Copy out the lines of the records below, and only those lines, from the one with "(внутренние команды bash)" through the one with "с позиции $position.", exactly as they appear.

· · · · ·

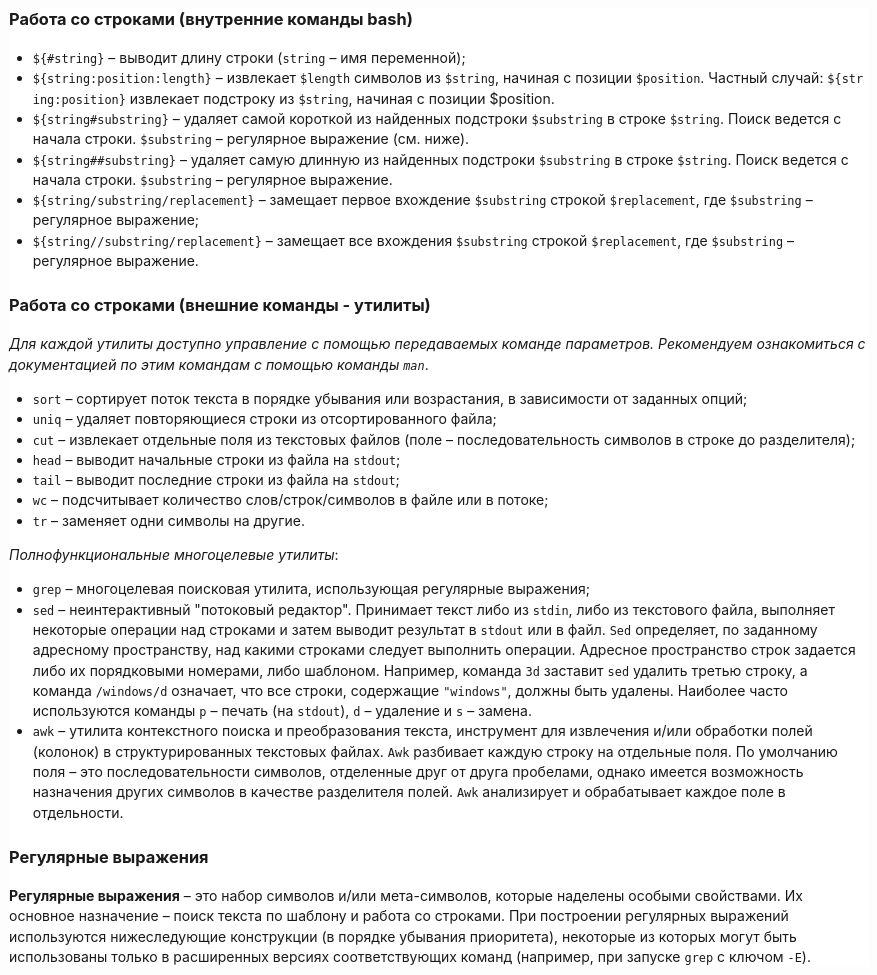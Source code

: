 ### Работа со строками (внутренние команды bash)

* `${#string}` – выводит длину строки (`string` – имя переменной);
* `${string:position:length}` – извлекает `$length` символов из `$string`, начиная с позиции `$position`. Частный случай: `${string:position}` извлекает подстроку из `$string`, начиная с позиции $position.
* `${string#substring}` – удаляет самой короткой из найденных подстроки `$substring` в строке `$string`. Поиск ведется с начала строки. `$substring` – регулярное выражение (см. ниже).
* `${string##substring}` – удаляет самую длинную из найденных подстроки `$substring` в строке `$string`. Поиск ведется с начала строки. `$substring` – регулярное выражение.
* `${string/substring/replacement}` – замещает первое вхождение `$substring` строкой `$replacement`, где `$substring` – регулярное выражение;
* `${string//substring/replacement}` – замещает все вхождения `$substring` строкой `$replacement`, где `$substring` – регулярное выражение.

### Работа со строками (внешние команды - утилиты)

*Для каждой утилиты доступно управление с помощью передаваемых команде параметров. Рекомендуем ознакомиться с документацией по этим командам с помощью команды `man`*.

* `sort` – сортирует поток текста в порядке убывания или возрастания, в зависимости от заданных опций;
* `uniq` – удаляет повторяющиеся строки из отсортированного файла;
* `cut` – извлекает отдельные поля из текстовых файлов (поле – последовательность символов в строке до разделителя);
* `head` – выводит начальные строки из файла на `stdout`;
* `tail` – выводит последние строки из файла на `stdout`;
* `wc` – подсчитывает количество слов/строк/символов в файле или в потоке;
* `tr` – заменяет одни символы на другие.

*Полнофункциональные многоцелевые утилиты*:

* `grep` – многоцелевая поисковая утилита, использующая регулярные выражения;
* `sed` – неинтерактивный "потоковый редактор". Принимает текст либо из `stdin`, либо из текстового файла, выполняет некоторые операции над строками и затем выводит результат в `stdout` или в файл. `Sed` определяет, по заданному адресному пространству, над какими строками следует выполнить операции. Адресное пространство строк задается либо их порядковыми номерами, либо шаблоном. Например, команда `3d` заставит `sed` удалить третью строку, а команда `/windows/d` означает, что все строки, содержащие `"windows"`, должны быть удалены. Наиболее часто используются команды `p` – печать (на `stdout`), `d` – удаление и `s` – замена.
* `awk` – утилита контекстного поиска и преобразования текста, инструмент для извлечения и/или обработки полей (колонок) в структурированных текстовых файлах. `Awk` разбивает каждую строку на отдельные поля. По умолчанию поля – это последовательности символов, отделенные друг от друга пробелами, однако имеется возможность назначения других символов в качестве разделителя полей. `Awk` анализирует и обрабатывает каждое поле в отдельности.

### Регулярные выражения

**Регулярные выражения** – это набор символов и/или мета-символов, которые наделены особыми свойствами. Их основное назначение – поиск текста по шаблону и работа со строками. При построении регулярных выражений используются нижеследующие конструкции (в порядке убывания приоритета), некоторые из которых могут быть использованы только в расширенных версиях соответствующих команд (например, при запуске `grep` с ключом `-E`).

· · · · ·

# RESULT FOR THIS EXERCISE:
: ### Работа со строками (внутренние команды bash)

* `${#string}` – выводит длину строки (`string` – имя переменной);
* `${string:position:length}` – извлекает `$length` символов из `$string`, начиная с позиции `$position`. Частный случай: `${string:position}` извлекает подстроку из `$string`, начиная с позиции $position.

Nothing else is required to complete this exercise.